First, there’s no excuse for allowing politics covert entry into academic debates to the extent that some things become unsayable, some positions on difficult topics like colonialism, gender, or cultural psychology are banned rather than opened up to exploration and assessment.

A shortcut favoured by the occasional History undergrad is to gauge the currently influential position on, say, why India ended up partitioned into two countries in 1947, and to argue for that in their essay without weighing any of the evidence. Disappointing for their teacher (assuming he or she realises what’s going on), but now and again par for the course. Yet for people who choose academia as their profession, to operate in a similar way is a disaster.

GL claim they’ve been ostracised for just such reasons, since the first edition of Higher Superstition came out. Although there may be an element of special pleading here many of us will have been in seminars where people are shouted down or squeezed out of the discussion for expressing a particular view – as though the point of such events is merely to trace and retrace the contours of acceptable theories.

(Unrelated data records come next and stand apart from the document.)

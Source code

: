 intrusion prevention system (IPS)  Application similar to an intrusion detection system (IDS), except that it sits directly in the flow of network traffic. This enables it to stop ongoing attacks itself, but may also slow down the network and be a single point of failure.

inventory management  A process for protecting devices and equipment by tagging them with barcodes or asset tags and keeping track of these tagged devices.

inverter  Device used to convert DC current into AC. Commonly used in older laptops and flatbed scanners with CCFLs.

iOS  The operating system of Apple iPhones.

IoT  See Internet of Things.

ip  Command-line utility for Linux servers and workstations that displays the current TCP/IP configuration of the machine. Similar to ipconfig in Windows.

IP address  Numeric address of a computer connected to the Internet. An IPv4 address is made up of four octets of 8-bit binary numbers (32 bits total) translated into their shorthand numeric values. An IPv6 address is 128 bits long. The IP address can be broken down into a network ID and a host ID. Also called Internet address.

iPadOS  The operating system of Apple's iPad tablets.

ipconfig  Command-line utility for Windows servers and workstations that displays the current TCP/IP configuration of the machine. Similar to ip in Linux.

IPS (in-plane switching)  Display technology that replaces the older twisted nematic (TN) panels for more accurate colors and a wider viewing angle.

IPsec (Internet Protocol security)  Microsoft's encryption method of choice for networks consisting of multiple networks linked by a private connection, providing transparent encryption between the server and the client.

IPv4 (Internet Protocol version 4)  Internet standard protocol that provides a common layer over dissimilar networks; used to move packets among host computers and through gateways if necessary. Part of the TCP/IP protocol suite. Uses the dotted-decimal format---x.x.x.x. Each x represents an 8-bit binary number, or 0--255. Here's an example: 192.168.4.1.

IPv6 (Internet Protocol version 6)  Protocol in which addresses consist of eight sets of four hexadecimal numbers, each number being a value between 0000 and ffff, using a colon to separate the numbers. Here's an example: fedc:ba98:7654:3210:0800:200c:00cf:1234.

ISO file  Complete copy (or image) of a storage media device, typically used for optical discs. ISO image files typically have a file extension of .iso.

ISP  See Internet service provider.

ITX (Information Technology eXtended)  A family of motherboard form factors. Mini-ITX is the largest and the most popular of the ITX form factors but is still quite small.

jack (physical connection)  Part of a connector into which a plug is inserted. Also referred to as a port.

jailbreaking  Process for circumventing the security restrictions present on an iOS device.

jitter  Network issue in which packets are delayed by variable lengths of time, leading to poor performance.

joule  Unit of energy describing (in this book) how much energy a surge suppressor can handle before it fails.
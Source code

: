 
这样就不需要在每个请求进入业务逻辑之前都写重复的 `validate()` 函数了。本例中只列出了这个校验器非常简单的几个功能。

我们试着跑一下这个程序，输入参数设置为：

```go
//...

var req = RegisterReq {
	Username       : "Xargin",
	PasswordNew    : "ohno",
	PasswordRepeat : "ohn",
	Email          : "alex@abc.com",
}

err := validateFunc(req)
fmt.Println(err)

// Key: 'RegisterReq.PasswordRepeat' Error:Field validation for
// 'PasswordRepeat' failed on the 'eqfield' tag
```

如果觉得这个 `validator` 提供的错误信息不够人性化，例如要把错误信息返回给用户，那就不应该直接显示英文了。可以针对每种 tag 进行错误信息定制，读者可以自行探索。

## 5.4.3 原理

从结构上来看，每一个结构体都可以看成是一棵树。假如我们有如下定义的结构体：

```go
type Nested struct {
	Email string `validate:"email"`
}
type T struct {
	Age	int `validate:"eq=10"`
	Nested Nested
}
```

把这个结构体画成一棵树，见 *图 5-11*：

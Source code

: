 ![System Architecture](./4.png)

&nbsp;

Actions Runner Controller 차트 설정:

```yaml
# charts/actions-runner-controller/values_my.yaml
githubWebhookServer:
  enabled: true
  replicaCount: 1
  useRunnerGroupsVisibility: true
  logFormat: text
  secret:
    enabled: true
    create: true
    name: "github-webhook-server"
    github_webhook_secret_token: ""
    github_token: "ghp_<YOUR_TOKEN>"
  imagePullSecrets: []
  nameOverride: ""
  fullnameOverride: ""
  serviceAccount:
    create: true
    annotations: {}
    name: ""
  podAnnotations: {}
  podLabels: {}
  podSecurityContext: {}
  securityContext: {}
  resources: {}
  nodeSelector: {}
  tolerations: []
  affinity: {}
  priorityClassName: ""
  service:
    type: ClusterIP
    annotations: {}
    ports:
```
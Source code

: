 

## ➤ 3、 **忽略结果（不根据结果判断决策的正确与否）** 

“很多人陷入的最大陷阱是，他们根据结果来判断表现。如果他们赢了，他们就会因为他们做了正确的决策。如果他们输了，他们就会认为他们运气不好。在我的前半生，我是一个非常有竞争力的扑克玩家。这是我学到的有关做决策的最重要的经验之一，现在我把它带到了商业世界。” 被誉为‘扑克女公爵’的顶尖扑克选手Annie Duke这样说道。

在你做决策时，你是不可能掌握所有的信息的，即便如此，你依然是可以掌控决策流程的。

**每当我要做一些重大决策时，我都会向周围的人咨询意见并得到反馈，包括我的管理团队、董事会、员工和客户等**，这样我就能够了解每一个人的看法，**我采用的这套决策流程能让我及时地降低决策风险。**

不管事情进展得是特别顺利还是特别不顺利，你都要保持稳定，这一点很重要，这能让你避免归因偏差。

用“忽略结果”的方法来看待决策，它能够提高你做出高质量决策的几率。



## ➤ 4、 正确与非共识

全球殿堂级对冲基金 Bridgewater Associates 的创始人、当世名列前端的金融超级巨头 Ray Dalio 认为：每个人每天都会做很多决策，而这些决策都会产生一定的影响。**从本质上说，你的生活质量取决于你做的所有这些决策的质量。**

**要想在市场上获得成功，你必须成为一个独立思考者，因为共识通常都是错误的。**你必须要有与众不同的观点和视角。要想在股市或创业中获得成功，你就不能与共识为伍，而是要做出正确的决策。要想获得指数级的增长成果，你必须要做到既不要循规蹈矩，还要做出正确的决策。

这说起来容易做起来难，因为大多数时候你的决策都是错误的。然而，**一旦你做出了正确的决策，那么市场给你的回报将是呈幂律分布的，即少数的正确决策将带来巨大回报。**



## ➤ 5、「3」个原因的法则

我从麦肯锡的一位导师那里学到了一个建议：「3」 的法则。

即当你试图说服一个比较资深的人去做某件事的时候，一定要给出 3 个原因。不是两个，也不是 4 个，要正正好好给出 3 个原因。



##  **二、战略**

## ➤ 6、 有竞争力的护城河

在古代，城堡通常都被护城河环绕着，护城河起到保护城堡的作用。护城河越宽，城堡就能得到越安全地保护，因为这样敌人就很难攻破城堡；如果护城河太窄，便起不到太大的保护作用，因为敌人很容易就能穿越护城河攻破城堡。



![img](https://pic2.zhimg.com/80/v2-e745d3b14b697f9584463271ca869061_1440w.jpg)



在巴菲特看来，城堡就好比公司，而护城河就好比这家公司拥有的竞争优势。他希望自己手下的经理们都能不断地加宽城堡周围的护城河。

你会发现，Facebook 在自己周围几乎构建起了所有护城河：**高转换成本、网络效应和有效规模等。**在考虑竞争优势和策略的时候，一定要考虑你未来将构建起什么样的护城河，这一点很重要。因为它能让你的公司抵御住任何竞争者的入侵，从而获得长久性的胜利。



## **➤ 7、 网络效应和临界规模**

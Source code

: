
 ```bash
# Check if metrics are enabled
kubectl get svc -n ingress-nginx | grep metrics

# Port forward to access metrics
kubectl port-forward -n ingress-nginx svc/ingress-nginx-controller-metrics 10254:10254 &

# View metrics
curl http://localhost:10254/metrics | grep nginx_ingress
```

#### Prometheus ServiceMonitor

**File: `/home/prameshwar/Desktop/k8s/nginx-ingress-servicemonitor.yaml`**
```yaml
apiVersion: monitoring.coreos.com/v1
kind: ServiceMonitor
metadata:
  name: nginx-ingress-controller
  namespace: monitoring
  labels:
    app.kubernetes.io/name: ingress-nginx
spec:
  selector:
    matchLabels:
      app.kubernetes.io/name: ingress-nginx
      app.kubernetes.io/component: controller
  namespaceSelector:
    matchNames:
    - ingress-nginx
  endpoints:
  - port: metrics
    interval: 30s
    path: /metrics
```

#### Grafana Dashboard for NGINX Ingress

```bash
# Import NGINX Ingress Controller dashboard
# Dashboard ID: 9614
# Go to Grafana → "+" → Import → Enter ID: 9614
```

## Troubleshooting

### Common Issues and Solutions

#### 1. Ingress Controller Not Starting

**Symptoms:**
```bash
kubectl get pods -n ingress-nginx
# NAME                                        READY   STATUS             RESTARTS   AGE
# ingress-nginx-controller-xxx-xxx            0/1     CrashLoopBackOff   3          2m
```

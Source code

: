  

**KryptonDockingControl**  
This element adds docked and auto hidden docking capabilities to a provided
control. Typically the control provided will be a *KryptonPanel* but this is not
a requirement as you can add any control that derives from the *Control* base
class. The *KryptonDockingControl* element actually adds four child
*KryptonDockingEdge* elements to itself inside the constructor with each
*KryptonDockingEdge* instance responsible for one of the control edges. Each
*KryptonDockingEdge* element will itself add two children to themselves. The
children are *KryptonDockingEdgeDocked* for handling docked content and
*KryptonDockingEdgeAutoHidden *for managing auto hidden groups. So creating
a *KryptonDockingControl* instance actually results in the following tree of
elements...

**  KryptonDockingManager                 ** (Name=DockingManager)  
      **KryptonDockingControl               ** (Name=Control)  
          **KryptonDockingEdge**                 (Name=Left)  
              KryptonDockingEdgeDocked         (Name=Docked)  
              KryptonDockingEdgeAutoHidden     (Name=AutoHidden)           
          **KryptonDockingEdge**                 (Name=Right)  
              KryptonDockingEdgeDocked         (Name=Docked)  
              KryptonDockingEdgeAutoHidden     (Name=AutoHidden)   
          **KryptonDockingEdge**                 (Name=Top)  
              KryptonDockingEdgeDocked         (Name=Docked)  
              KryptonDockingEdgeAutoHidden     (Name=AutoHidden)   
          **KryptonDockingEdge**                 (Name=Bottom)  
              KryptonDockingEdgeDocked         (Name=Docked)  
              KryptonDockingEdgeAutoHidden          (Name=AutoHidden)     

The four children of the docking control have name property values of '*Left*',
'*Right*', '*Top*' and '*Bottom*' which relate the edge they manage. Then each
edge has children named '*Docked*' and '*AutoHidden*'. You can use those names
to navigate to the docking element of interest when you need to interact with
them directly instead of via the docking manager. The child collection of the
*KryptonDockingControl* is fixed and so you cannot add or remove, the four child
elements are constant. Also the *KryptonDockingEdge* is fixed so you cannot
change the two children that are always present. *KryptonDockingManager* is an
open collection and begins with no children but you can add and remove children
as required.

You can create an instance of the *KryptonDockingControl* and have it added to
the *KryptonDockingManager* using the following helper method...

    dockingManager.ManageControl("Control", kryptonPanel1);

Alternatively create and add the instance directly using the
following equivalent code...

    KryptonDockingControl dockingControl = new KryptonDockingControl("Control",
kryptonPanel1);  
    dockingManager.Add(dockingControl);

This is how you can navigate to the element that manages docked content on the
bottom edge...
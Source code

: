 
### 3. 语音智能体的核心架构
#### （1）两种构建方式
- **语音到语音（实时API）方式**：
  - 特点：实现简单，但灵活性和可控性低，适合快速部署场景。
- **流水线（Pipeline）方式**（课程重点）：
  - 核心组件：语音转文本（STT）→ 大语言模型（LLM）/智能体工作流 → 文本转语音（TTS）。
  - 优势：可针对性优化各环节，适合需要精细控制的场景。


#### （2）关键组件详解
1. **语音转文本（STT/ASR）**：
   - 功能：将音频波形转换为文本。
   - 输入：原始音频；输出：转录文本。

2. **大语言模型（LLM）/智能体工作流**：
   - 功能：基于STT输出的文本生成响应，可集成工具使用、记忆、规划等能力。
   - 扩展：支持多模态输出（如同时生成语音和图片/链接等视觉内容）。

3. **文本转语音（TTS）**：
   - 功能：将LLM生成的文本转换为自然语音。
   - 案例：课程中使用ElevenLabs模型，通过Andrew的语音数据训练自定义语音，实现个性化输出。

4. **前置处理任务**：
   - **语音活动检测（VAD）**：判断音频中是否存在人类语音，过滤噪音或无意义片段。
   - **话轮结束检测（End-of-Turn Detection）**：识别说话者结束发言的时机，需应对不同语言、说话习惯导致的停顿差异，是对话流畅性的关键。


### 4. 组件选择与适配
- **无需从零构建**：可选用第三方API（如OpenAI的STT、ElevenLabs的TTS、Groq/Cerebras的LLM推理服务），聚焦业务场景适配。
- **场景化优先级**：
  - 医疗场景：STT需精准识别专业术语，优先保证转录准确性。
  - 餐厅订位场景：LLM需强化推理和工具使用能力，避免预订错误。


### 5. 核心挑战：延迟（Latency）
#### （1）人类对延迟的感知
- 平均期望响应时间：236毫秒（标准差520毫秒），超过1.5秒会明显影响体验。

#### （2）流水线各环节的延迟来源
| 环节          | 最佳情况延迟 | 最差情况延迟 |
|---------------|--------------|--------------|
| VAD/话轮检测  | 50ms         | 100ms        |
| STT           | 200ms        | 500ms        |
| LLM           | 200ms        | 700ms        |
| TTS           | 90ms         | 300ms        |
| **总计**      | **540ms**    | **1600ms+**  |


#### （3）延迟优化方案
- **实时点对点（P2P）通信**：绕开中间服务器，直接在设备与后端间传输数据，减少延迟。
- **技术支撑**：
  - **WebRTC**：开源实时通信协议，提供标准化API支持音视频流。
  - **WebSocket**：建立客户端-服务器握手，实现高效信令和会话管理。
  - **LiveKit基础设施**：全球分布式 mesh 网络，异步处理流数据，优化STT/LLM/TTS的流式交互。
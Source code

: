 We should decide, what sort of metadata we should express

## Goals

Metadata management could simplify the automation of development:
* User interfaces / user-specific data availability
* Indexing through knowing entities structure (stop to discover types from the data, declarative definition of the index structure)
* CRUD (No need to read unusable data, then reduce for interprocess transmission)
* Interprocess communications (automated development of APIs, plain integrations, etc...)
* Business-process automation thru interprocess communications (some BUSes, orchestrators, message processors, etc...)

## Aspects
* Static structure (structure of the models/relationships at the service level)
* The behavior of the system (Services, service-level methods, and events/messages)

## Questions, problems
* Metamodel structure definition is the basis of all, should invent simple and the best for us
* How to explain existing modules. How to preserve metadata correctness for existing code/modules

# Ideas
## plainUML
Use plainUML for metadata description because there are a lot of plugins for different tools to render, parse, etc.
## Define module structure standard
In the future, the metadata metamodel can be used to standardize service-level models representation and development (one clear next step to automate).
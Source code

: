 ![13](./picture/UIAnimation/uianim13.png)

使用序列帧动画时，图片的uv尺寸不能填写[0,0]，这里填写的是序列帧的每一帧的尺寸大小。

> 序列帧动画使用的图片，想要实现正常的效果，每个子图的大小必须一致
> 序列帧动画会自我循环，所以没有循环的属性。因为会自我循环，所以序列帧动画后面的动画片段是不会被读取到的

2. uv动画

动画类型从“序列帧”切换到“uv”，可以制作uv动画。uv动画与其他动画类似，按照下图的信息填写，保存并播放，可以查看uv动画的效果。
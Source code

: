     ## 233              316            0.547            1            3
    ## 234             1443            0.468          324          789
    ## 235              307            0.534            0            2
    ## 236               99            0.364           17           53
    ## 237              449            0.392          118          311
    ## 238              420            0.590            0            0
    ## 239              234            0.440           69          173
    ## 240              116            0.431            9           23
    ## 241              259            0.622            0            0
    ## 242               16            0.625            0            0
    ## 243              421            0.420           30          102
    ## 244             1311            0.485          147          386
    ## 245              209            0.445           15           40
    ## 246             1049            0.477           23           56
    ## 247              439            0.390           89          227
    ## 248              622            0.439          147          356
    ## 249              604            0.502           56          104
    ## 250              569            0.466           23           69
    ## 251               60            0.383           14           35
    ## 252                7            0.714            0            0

Second, there’s no excuse for the kind of scholarship that the postmodernism generator satirises: a banal or old idea concealed in a thicket of complex phraseology, with copious name-dropping of the right authors (French colleagues of mine find American and British reverence for French writers highly amusing). Again, GL level this charge too often and too indiscriminately when they write about STS, but the basic criticism is not without fair grounds. The great coup for the GL camp came when a physics and mathematics professor, Alan Sokal, pitched a deliberately nonsensical parody of this kind of writing – under the title of ‘Transgressing the Boundaries: Toward a Transformative Hermeneutics of Quantum Gravity‘ – to a prominent journal… which promptly published it.

GL are deliciously snooty about all this. Scientists could, if pressed, they say, step in and deliver Humanities courses if university teachers are so totally away with the postmodern fairies that they can no longer communicate rationally with their students. But GL would really rather we just cleaned up our act, and at the very least avoided befouling science’s hallowed lexicon – could we please cease, for example, borrowing physics concepts like (Einstein’s general/special) ‘relativity’ or (Heisenberg’s) ‘uncertainty principle’ and using them to waffle purposelessly about cultural relativism or existential doubt.

So, Higher Superstitionnil points for serious engagement with STS, plenty of gratitude for an exuberantly caustic piece of prose (some of the more ad hominem passages notwithstanding), and rather more grudging thanks for holding up a mirror to the less flattering parts of the Humanities, and helping to keep us honest.